De personeelsvertegenwoordigers moeten het verslag 15 dagen vooraleer het
nader onderzocht wordt, ontvangen.
Indien de onderneming of de juridische entiteit waarvan ze deel uitmaakt in
de vorm van een vennootschap opgericht is, moet de vergadering van de
ondernemingsraad gewijd aan het onderzoek van die informatie vóór de algemene
vergadering waarin de vennoten zich over het beheer en de jaarrekening
uitspreken, gehouden worden.
Wanneer opmaken?
Het analyseverslag vormt een aanvulling op de jaarlijkse voorlichting
waarbij de ondernemingsraad ingelicht wordt zowel over de toestand en de
evolutie van de onderneming tijdens het voorbije jaar, als omtrent de
objectieven die in het vooruitzicht worden gesteld voor het volgende jaar, en
de perspectieven voor de daaropvolgende jaren.
Net zoals de jaarlijkse voorlichting moet dit analyseverslag dan ook
besproken worden in de loop van de drie maanden die volgen op het
afsluiten van het boekjaar.
Het eerste analyseverslag had betrekking op één enkel boekjaar en met name
het boekjaar afgesloten in 2014. Sindsdien moet het analyseverslag om
de 2 jaar verstrekt worden en handelen over de bezoldiging van de
voorbije twee boekjaren.

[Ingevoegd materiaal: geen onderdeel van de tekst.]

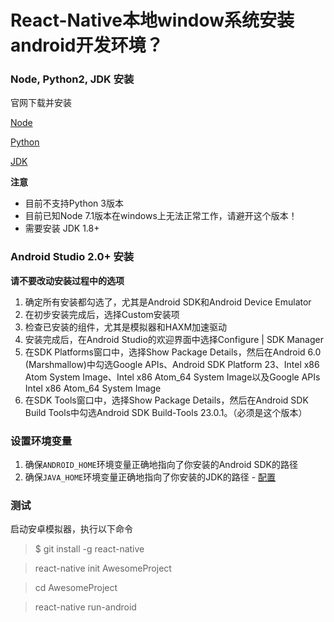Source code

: # React-Native本地window系统安装android开发环境？

### Node, Python2, JDK 安装

官网下载并安装

[Node](https://nodejs.org/en/)

[Python](https://www.python.org/downloads/)

[JDK](http://www.oracle.com/technetwork/java/javase/downloads/index.html)

**注意**
- 目前不支持Python 3版本
- 目前已知Node 7.1版本在windows上无法正常工作，请避开这个版本！
- 需要安装 JDK 1.8+

### Android Studio 2.0+ 安装

**请不要改动安装过程中的选项**
1. 确定所有安装都勾选了，尤其是Android SDK和Android Device Emulator
2. 在初步安装完成后，选择Custom安装项
3. 检查已安装的组件，尤其是模拟器和HAXM加速驱动
4. 安装完成后，在Android Studio的欢迎界面中选择Configure | SDK Manager
5. 在SDK Platforms窗口中，选择Show Package Details，然后在Android 6.0 (Marshmallow)中勾选Google APIs、Android SDK Platform 23、Intel x86 Atom System Image、Intel x86 Atom_64 System Image以及Google APIs Intel x86 Atom_64 System Image
6. 在SDK Tools窗口中，选择Show Package Details，然后在Android SDK Build Tools中勾选Android SDK Build-Tools 23.0.1。（必须是这个版本）


### 设置环境变量

1. 确保`ANDROID_HOME`环境变量正确地指向了你安装的Android SDK的路径
2. 确保`JAVA_HOME`环境变量正确地指向了你安装的JDK的路径 - [配置](https://jingyan.baidu.com/article/6dad5075d1dc40a123e36ea3.html)

### 测试

启动安卓模拟器，执行以下命令

> $ git install -g react-native

> react-native init AwesomeProject

> cd AwesomeProject

> react-native run-android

Het moet met, met andere woorden, telkens opgemaakt
worden na het afsluiten van het boekjaar in een even jaar
(2016, 2018,…)
Wat zijn de sancties?
Als de werkgever de bovenstaande verplichtingen niet naleeft, kan hij
sancties oplopen. Voor meer informatie hieromtrent verwijzen we naar onze fiche
“Sociaal Strafwetboek – 4. De inbreuken” (trefwoord: Loon en andere voordelen)
in ons dossier over het Sociaal Strafrecht (onder het federale luik).
Wat doet Securex voor u?
Securex kan dit rapport voor u opmaken. Aarzel dus niet om hiervoor uw
client advisor te contacteren.
[1] De
berekening van het gemiddeld aantal werknemers gebeurt zoals bij de sociale
verkiezingen.
[2]
Behalve indien het aantal betrokken werknemers minder dan 3 bedraagt of gelijk
is aan 3. In dat geval is het evenmin nodig om de inlichtingen over het andere
geslacht mee te geven.
[3]
Schriftelijk antwoord gegeven op 19 november 2014.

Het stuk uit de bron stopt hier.